Despite their Amazonian location, the Awajún remind me of a new generation of American Indian thinkers and artists who are deeply committed to decolonizing their societies and yet aren’t afraid to pour at least some elements of tradition into the cultural blender with hip-hop and other global influences.  Last week at SAR we heard a talk by  Ehren Kee Natay (Kewa/Diné), who has been working hard in the SAR artist studio as a Rollin and Mary Ella King Fellow.  Ehren’s work encompasses rock music, painting, sculpture, and video, including the unforgettable “Rock Your Mocs,” filmed in front of several of Santa Fe’s public symbols of Western conquest.

The Awajún aren’t far behind, although the style of music and videography may be jarring to an American audience.  Compare this short ethnographic video of an Awajún woman recording magical love songs to (1) a social dance and song in traditional dress, but with electronic backup, and (2) an Awajún cumbia video, one of scores that can be found uploaded on YouTube.  At this point, it’s probably fair to say that Latin cumbias are “traditional” to the Awajún.

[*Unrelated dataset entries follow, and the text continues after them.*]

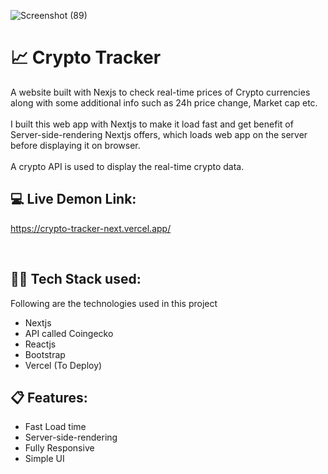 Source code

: ![Screenshot (89)](https://user-images.githubusercontent.com/97867019/158000535-e208a8f0-cf55-4359-9267-a54443f6a5ef.png)
# :chart_with_upwards_trend: Crypto Tracker


A website built with Nexjs to check real-time prices of Crypto currencies along with some additional info such as 24h price change, Market cap etc. <br /><br />
I built this web app with Nextjs to make it load fast and get benefit of Server-side-rendering Nextjs offers, which loads web app on the server before displaying it on browser. <br /><br />
A crypto API is used to display the real-time crypto data.

## 💻 Live Demon Link:
https://crypto-tracker-next.vercel.app/

<br>

## 👨‍💻 Tech Stack used:

Following are the technologies used in this project

- Nextjs
- API called Coingecko
- Reactjs
- Bootstrap 
- Vercel (To Deploy)

## :clipboard: Features:

- Fast Load time
- Server-side-rendering
- Fully Responsive
- Simple UI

On a radically different front, the open-access anthropology journal Hau has just published an article by the distinguished ethnologist Anne-Christine Taylor (Laboratoire d’Ethnologie et de Sociologie Comparatives (LESC); CNRS, Paris). “Healing Translations: Moving between worlds in Achuar shamanism.”  Upriver snags a spot in Taylor’s citation list.

ANPE FOTO/ Patricio Realpe/www.conaie.org
Achuar shaman, ANPE FOTO/ Patricio Realpe/www.conaie.org

The Achuar—like the Shuar, a group closely related to the Awajún in language and culture—practice shamanism.  Taylor’s sophisticated but accessible paper assesses “how illness is transmuted through shamanic practice into a condition that is readable in terms of the history of interethnic relations, a process involving an ordered sequence and combination of “trans-lations” (i.e., shifts from one plane to another and the “harmonic” effects thus created)  . . . as it occurs among and between the northern Jivaroan Achuar and the Quichua-speaking forest groups that have developed in post-conquest times in their neighborhood.”  One way of looking at the paper is that it considers how a traditional practice of great antiquity and symbolic significance, shamanism, is negotiated and renegotiated in light of the ever-changing ethnic relations in which the Achuar are embedded.  An article not to be missed by anyone interested in Amazonian shamanism and Jivaroan and Quichua-speaking peoples in general.